---------- EXERCISE INPUT ----------

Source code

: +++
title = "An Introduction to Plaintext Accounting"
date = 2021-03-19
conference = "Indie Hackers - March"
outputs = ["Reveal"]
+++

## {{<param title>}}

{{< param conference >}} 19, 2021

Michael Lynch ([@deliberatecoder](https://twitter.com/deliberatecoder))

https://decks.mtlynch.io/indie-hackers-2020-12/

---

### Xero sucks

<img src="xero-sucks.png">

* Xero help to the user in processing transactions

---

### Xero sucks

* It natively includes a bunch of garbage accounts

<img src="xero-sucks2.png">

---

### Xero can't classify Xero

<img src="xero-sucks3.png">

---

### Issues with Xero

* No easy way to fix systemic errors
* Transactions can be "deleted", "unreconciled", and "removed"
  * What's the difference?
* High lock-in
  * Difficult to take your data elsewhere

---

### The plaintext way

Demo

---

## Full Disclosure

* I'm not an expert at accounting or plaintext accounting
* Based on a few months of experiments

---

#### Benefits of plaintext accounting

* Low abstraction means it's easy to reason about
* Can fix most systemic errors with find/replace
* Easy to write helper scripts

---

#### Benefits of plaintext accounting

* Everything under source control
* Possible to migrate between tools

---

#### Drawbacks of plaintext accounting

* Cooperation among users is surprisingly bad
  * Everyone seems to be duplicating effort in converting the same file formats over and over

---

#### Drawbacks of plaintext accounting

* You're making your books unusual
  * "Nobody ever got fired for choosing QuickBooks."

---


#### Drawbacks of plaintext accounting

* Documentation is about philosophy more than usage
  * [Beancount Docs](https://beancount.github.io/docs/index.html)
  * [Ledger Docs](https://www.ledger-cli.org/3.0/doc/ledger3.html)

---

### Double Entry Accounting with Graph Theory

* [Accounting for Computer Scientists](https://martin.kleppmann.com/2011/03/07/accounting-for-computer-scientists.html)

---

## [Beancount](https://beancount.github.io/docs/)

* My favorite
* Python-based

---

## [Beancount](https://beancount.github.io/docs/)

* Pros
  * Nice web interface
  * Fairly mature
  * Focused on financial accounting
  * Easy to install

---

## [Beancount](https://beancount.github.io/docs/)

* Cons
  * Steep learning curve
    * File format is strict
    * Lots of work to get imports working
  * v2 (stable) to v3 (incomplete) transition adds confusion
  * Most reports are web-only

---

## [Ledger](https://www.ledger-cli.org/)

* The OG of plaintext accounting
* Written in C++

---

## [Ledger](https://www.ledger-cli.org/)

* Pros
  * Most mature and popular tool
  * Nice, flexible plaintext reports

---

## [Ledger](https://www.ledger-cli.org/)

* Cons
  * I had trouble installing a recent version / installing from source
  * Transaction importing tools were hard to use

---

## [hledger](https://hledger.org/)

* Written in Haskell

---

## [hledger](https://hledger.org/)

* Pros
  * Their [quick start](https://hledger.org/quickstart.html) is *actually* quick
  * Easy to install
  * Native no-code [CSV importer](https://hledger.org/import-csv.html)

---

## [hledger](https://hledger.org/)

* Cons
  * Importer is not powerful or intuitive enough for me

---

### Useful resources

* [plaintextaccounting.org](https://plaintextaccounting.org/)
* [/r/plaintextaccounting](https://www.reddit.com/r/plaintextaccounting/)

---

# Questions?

----------

* **TASK TO COMPLETE**
Which lines of the data contain the word "param"? Copy each one.

* **EXPECTED ANSWER**
## {{<param title>}}
{{< param conference >}} 19, 2021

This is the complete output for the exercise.